**How to complete this task**
Scan the data below and state the number of lines that include the word "github", adding no comment.

[Stored records]
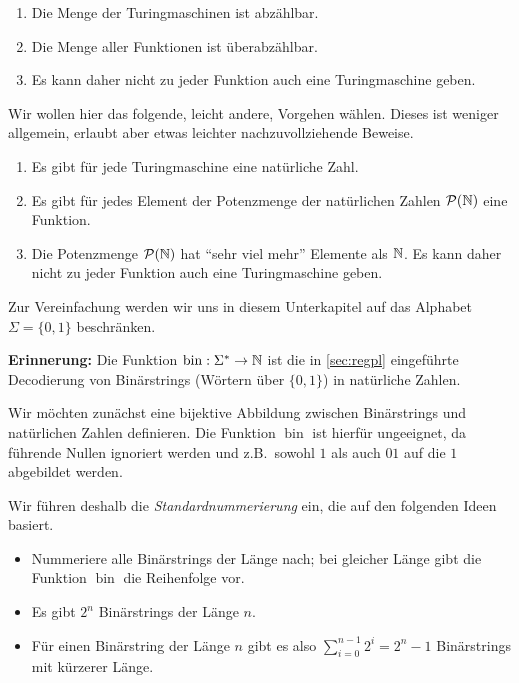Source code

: \begin{enumerate}
 \item Die Menge der Turingmaschinen ist abzählbar.
 \item Die Menge aller Funktionen ist überabzählbar.
 \item Es kann daher nicht zu jeder Funktion auch eine Turingmaschine geben.
\end{enumerate}

Wir wollen hier das folgende, leicht andere, Vorgehen wählen.
Dieses ist weniger allgemein, erlaubt aber etwas leichter nachzuvollziehende Beweise.

\begin{enumerate}
 \item Es gibt für jede Turingmaschine eine natürliche Zahl.
 \item Es gibt für jedes Element der Potenzmenge der natürlichen Zahlen $\mathcal{P}(\mathbb{N})$ eine Funktion.
 \item Die Potenzmenge $\mathcal{P}(\mathbb{N})$ hat "`sehr viel mehr"' Elemente als $\mathbb{N}$.
 Es kann daher nicht zu jeder Funktion auch eine Turingmaschine geben.
\end{enumerate}





Zur Vereinfachung werden wir uns in diesem Unterkapitel auf das Alphabet $\Sigma=\{0,1\}$ beschränken.

\newcommand{\tmach}{\textit{TMACH}}
\newcommand{\bintonat}{\operatorname{bin}}
\newcommand{\stdnum}{\operatorname{stdnum}}
\newcommand{\nattotm}{\operatorname{nat2tm}}
\newcommand{\bintotm}{\operatorname{bin2tm}}
\newcommand{\langtopower}{\operatorname{lang2power}}
\newcommand{\functopower}{\operatorname{func2power}}

\textbf{Erinnerung: } Die Funktion $\bintonat:\Sigma^*\rightarrow\N$ 
ist die in \autoref{sec:regpl} eingeführte Decodierung von Binärstrings (Wörtern über $\{0,1\}$) in natürliche Zahlen.

Wir möchten zunächst eine bijektive Abbildung zwischen Binärstrings und natürlichen Zahlen definieren.
Die Funktion $\bintonat$ ist hierfür ungeeignet, da führende Nullen ignoriert werden und z.B.\ sowohl $1$ als auch $01$ auf die $1$ abgebildet werden.

Wir führen deshalb die \emph{Standardnummerierung} ein, die auf den folgenden Ideen basiert.
\begin{itemize}
 \item Nummeriere alle Binärstrings der Länge nach; bei gleicher Länge gibt die Funktion $\bintonat$ die Reihenfolge vor.
 \item Es gibt $2^n$ Binärstrings der Länge $n$.
 \item Für einen Binärstring der Länge $n$ gibt es also $\sum\limits_{i=0}^{n-1} 2^i = 2^n-1$ Binärstrings mit kürzerer Länge.
\end{itemize}


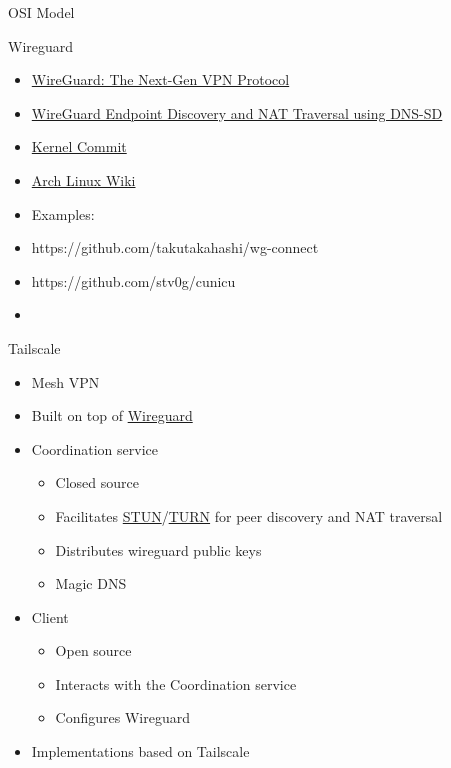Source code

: \begin{frame}[fragile]{OSI Model}
\begin{block}{Wireguard}
\begin{itemize}
  \begin{itemize}
  \tightlist
  \item
    \href{https://blogs.keysight.com/blogs/tech/nwvs.entry.html/2022/09/22/wireguard_the_next-genvpnprotocol-OcEz.html}{WireGuard:
    The Next-Gen VPN Protocol}
  \item
    \href{https://www.jordanwhited.com/posts/wireguard-endpoint-discovery-nat-traversal/}{WireGuard
    Endpoint Discovery and NAT Traversal using DNS-SD}
  \item
    \href{https://git.kernel.org/pub/scm/linux/kernel/git/torvalds/linux.git/commit/?id=e7096c131e5161fa3b8e52a650d7719d2857adfd}{Kernel
    Commit}
  \item
    \href{https://wiki.archlinux.org/title/WireGuard}{Arch Linux Wiki}
  \item
    Examples:
  \item
    https://github.com/takutakahashi/wg-connect
  \item
    https://github.com/stv0g/cunicu
  \item
  \end{itemize}
\end{itemize}
\end{block}

\begin{block}{Tailscale}
\protect\hypertarget{tailscale}{}
\begin{itemize}
\tightlist
\item
  Mesh VPN
\item
  Built on top of \href{notes/02051-wireguard.md}{Wireguard}
\item
  Coordination service

  \begin{itemize}
  \tightlist
  \item
    Closed source
  \item
    Facilitates
    \href{notes/0202-nat\#Session\%20Traversal\%20Utilities\%20for\%20NAT\%20(STUN)}{STUN}/\href{notes/02021-internet-protocol.md\#test}{TURN}
    for peer discovery and NAT traversal
  \item
    Distributes wireguard public keys
  \item
    Magic DNS
  \end{itemize}
\item
  Client

  \begin{itemize}
  \tightlist
  \item
    Open source
  \item
    Interacts with the Coordination service
  \item
    Configures Wireguard
  \end{itemize}
\item
  Implementations based on Tailscale


\end{itemize}
\end{block}
\end{frame}
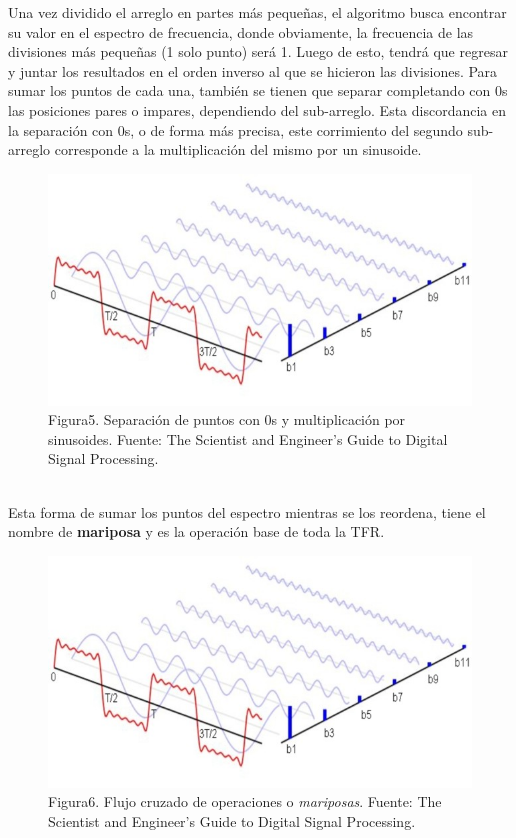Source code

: \documentclass[review,1p]{elsarticle}
\begin{document}
Una vez dividido el arreglo en partes más pequeñas, el algoritmo busca encontrar su valor en el espectro de frecuencia, donde obviamente, la frecuencia de las divisiones más pequeñas (1 solo punto) será 1. Luego de esto, tendrá que regresar y juntar los resultados en el orden inverso al que se hicieron las divisiones. Para sumar los puntos de cada una, también se tienen que separar completando con 0s las posiciones pares o impares, dependiendo del sub-arreglo. Esta discordancia en la separación con 0s, o de forma más precisa, este corrimiento del segundo sub-arreglo corresponde a la multiplicación del mismo por un sinusoide. \\
\begin{figure}[h]
    \centering
    \includegraphics[scale=0.5]{Figuras/Serie-transformada.jpg}
    \\
    \small Figura5. Separación de puntos con 0s y multiplicación por sinusoides. Fuente: The Scientist and Engineer's Guide to Digital Signal Processing.\\
\end{figure}\\
Esta forma de sumar los puntos del espectro mientras se los reordena, tiene el nombre de \textbf{mariposa} y es la operación base de toda la TFR. \\
\begin{figure}[h]
    \centering
    \includegraphics[scale=0.5]{Figuras/Serie-transformada.jpg}
    \\
    \small Figura6. Flujo cruzado de operaciones o \textit{mariposas}. Fuente: The Scientist and Engineer's Guide to Digital Signal Processing.\\
\end{figure}\\
\end{document}
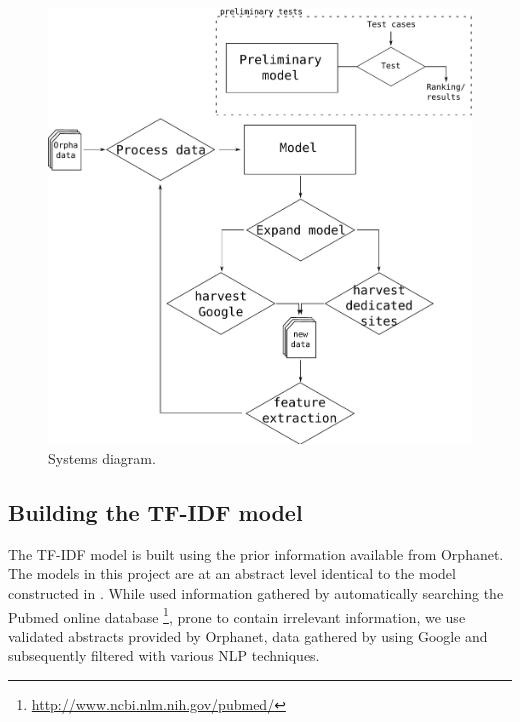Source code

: \documentclass[10pt,letterpaper,final]{article}
\begin{document}
\begin{figure}[htp!]
\begin{center}
\includegraphics[scale=0.4]{images/pipeline}
\caption{Systems diagram.}
\label{fig:flow}
\end{center}
\end{figure}



\subsection{Building the TF-IDF model}
\label{chap:basicmodel}
The TF-IDF model is built using the prior information available
from Orphanet. The models in this project are at an abstract level
identical to the model constructed in \cite{jensenandersen}. While
\cite{jensenandersen} used information gathered by automatically
searching the Pubmed online database
\footnote{\url{http://www.ncbi.nlm.nih.gov/pubmed/}}, prone to contain
irrelevant information, we use validated abstracts provided by Orphanet,
data gathered by using Google and subsequently filtered with various
NLP techniques.
\end{document}
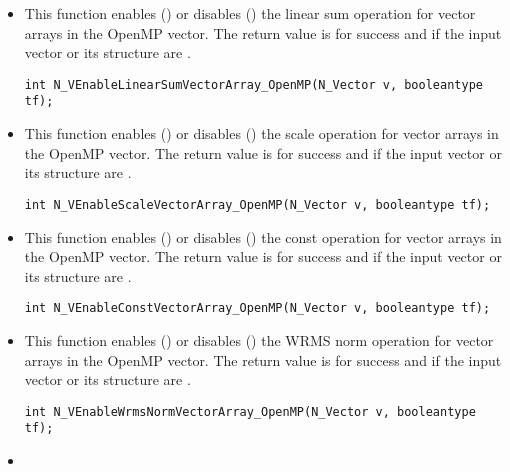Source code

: \begin{itemize}

\item {}

This function enables () or disables () the linear sum
operation for vector arrays in the OpenMP vector. The return value is  for
success and  if the input vector or its  structure are .

\verb|int N_VEnableLinearSumVectorArray_OpenMP(N_Vector v, booleantype tf);|


\item {}

This function enables () or disables () the scale
operation for vector arrays in the OpenMP vector. The return value is  for
success and  if the input vector or its  structure are .

\verb|int N_VEnableScaleVectorArray_OpenMP(N_Vector v, booleantype tf);|


\item {}

This function enables () or disables () the const
operation for vector arrays in the OpenMP vector. The return value is  for
success and  if the input vector or its  structure are .

\verb|int N_VEnableConstVectorArray_OpenMP(N_Vector v, booleantype tf);|


\item {}

This function enables () or disables () the WRMS norm
operation for vector arrays in the OpenMP vector. The return value is  for
success and  if the input vector or its  structure are .

\verb|int N_VEnableWrmsNormVectorArray_OpenMP(N_Vector v, booleantype tf);|


\item {}


\end{itemize}
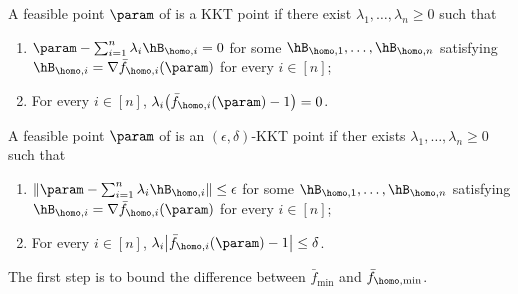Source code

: \begin{definition}
\label{def: KKT point of (P)}
A feasible point $\param$ of  is a KKT point if there exist $\lambda_1,\ldots ,\lambda_n \ge 0$ such that 
\begin{enumerate}
    \item  $\param- \sum_{i=1}^n \lambda_i \hB_{\homo,i} =0$ for some $\hB_{\homo,1},\ldots ,\hB_{\homo,n}$ satisfying $\hB_{\homo,i}=  \nabla \bar f_{\homo,i}(\param)$ for every $i\in [n]$;
    \item For every $i\in [n]$, $\lambda_i \big(\bar f_{\homo,i}(\param) -1 \big) =0$. 
\end{enumerate}
\end{definition}

\begin{definition}
\label{def: approx KKT point of (P)}
A feasible point $\param$ of  is an $(\epsilon, \delta)$-KKT point if ther exists $\lambda_1,\ldots ,\lambda_n \ge 0$ such that 
\begin{enumerate}
    \item  $\|\param- \sum_{i=1}^n \lambda_i \hB_{\homo,i} \| \le \epsilon $ for some $\hB_{\homo,1},\ldots ,\hB_{\homo,n}$ satisfying $\hB_{\homo,i}= \nabla \bar f_{\homo,i}(\param)$ for every $i\in [n]$;
    \item For every $i\in [n]$, $\lambda_i  \big | \bar f_{\homo,i}(\param) -1 \big | \le \delta $. 
\end{enumerate}
\end{definition}
The first step is to bound the difference between $\bar f_{\min}$ and $ \bar f_{\homo,\min}$.


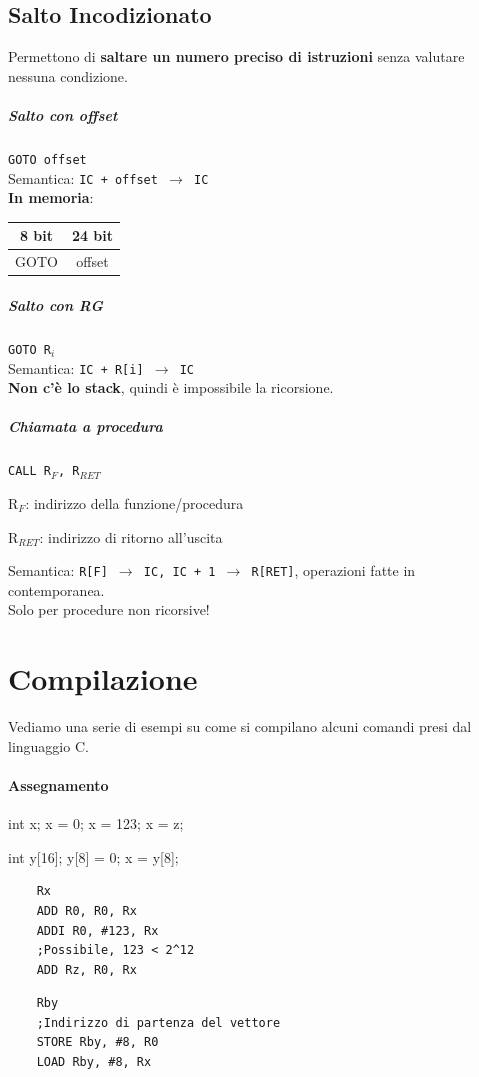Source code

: \documentclass[10pt]{report}
\begin{document}
\subsection{Salto Incodizionato}
Permettono di \textbf{saltare un numero preciso di istruzioni} senza valutare nessuna condizione.
\subparagraph{Salto con offset} \texttt{GOTO offset}\\
Semantica: \texttt{IC + offset $\rightarrow$ IC}\\
\textbf{In memoria}:  
\begin{tabular}{| c | c |}
\hline
8 bit & 24 bit \\
\hline
GOTO & offset \\
\hline
\end{tabular}
\subparagraph{Salto con RG} \texttt{GOTO R$_i$}\\
Semantica: \texttt{IC + R[i] $\rightarrow$ IC}\\
\textbf{Non c'è lo stack}, quindi è impossibile la ricorsione.
\subparagraph{Chiamata a procedura} \texttt{CALL R$_F$, R$_{RET}$}
\begin{list}{}{}
	\item R$_F$: indirizzo della funzione/procedura
	\item R$_{RET}$: indirizzo di ritorno all'uscita
\end{list}
Semantica: \texttt{R[F] $\rightarrow$ IC, IC + 1 $\rightarrow$ R[RET]}, operazioni fatte in contemporanea.\\
Solo per procedure non ricorsive!
\pagebreak
\section{Compilazione}
Vediamo una serie di esempi su come si compilano alcuni comandi presi dal linguaggio C.
\paragraph{Assegnamento}
\begin{multicols}{2}
\begin{center}
	\begin{C}
	int x;
	x = 0;
	x = 123;
	x = z;
	\end{C}
	\begin{C}
	int y[16];
	y[8] = 0;
	x = y[8];
	\end{C}
\end{center}
\columnbreak
\begin{center}
	\begin{lstlisting}
	Rx
	ADD R0, R0, Rx
	ADDI R0, #123, Rx
	;Possibile, 123 < 2^12
	ADD Rz, R0, Rx
	\end{lstlisting}
	\begin{lstlisting}
	Rby
	;Indirizzo di partenza del vettore
	STORE Rby, #8, R0
	LOAD Rby, #8, Rx
	\end{lstlisting}
\end{center}
\end{multicols}
\end{document}
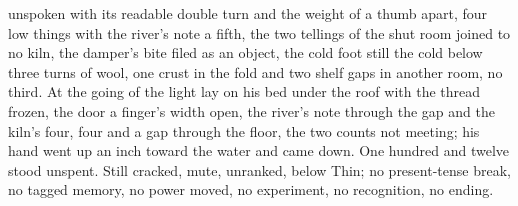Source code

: \documentclass{design/chronicle}
\begin{document}
{\begin{itemize}[leftmargin=1.4em,itemsep=1pt,topsep=3pt,parsep=0pt]
unspoken with its readable double turn and the weight of a thumb apart, four low things with the river’s note a fifth, the two tellings of the shut room joined to no kiln, the damper’s bite filed as an object, the cold foot still the cold below three turns of wool, one crust in the fold and two shelf gaps in another room, no third. At the going of the light lay on his bed under the roof with the thread frozen, the door a finger’s width open, the river’s note through the gap and the kiln’s four, four and a gap through the floor, the two counts not meeting; his hand went up an inch toward the water and came down. One hundred and twelve stood unspent. Still cracked, mute, unranked, below Thin; no present-tense break, no tagged memory, no power moved, no experiment, no recognition, no ending.

\end{itemize}

\begin{itemize}[leftmargin=1.4em,itemsep=1pt,topsep=3pt,parsep=0pt]


\end{itemize}}
\end{document}

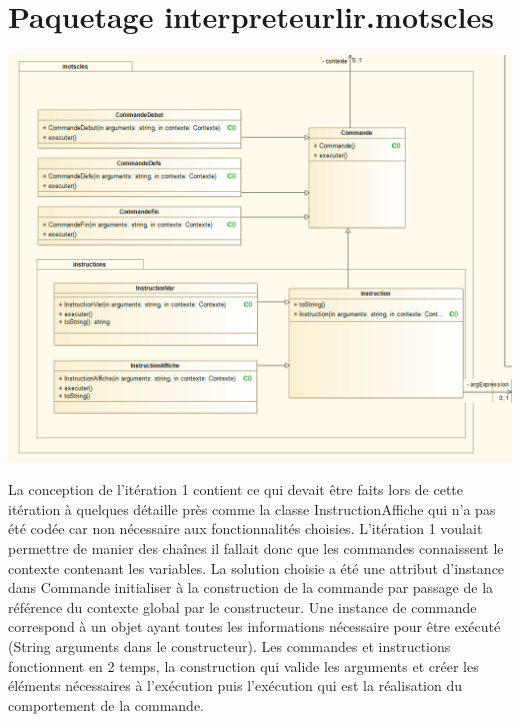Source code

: \section{Paquetage interpreteurlir.motscles}
\begin{center}\includegraphics[scale=0.60]{./img/COO/COO_prototype_1/PackageMotscles}\end{center}
\par La conception de l'itération 1 contient ce qui devait être faits lors de cette itération à quelques détaille près comme la classe InstructionAffiche qui n'a pas été codée car non nécessaire aux fonctionnalités choisies.
L'itération 1 voulait permettre de manier des chaînes il fallait donc que les commandes connaissent le contexte contenant les variables. La solution choisie a été une attribut d'instance dans Commande initialiser à la construction de la commande par passage de la référence du contexte global par le constructeur. Une instance de commande correspond à un objet ayant toutes les informations nécessaire pour être exécuté (String arguments dans le constructeur). Les commandes et instructions fonctionnent en 2 temps, la construction qui valide les arguments et créer les éléments nécessaires à l'exécution puis l'exécution qui est la réalisation du comportement de la commande.

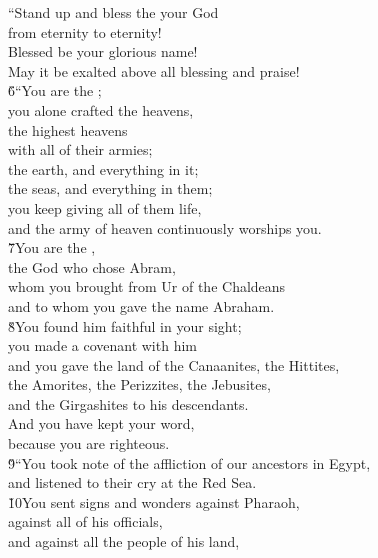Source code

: \begin{poetry}
\poeml ``Stand up and bless the  your God \\
\poemll    from eternity to eternity! \\
\poeml Blessed be your glorious name! \\
\poemll    May it be exalted above all blessing and praise! \\
\poeml \v{6}``You are the ; \\
\poemll    you alone crafted the heavens, \\
\poeml the highest heavens \\
\poemll    with all of their armies; \\
\poeml the earth, and everything in it; \\
\poemll    the seas, and everything in them; \\
\poeml you keep giving all of them life, \\
\poemll    and the army of heaven continuously worships you. \\
\poeml \v{7}You are the , \\
\poemll    the God who chose Abram, \\
\poeml whom you brought from Ur of the Chaldeans \\
\poemll    and to whom you gave the name Abraham. \\
\poeml \v{8}You found him faithful in your sight; \\
\poemll    you made a covenant with him \\
\poeml and you gave the land of the Canaanites, the Hittites, \\
\poemll    the Amorites, the Perizzites, the Jebusites, \\
\poemlll       and the Girgashites to his descendants. \\
\poeml And you have kept your word, \\
\poemll    because you are righteous. \\
\poeml \v{9}``You took note of the affliction of our ancestors in Egypt, \\
\poemll    and listened to their cry at the Red Sea. \\
\poeml \v{10}You sent signs and wonders against Pharaoh, \\
\poemll    against all of his officials, \\
\poeml and against all the people of his land, \\

\end{poetry}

**Response to the task**
2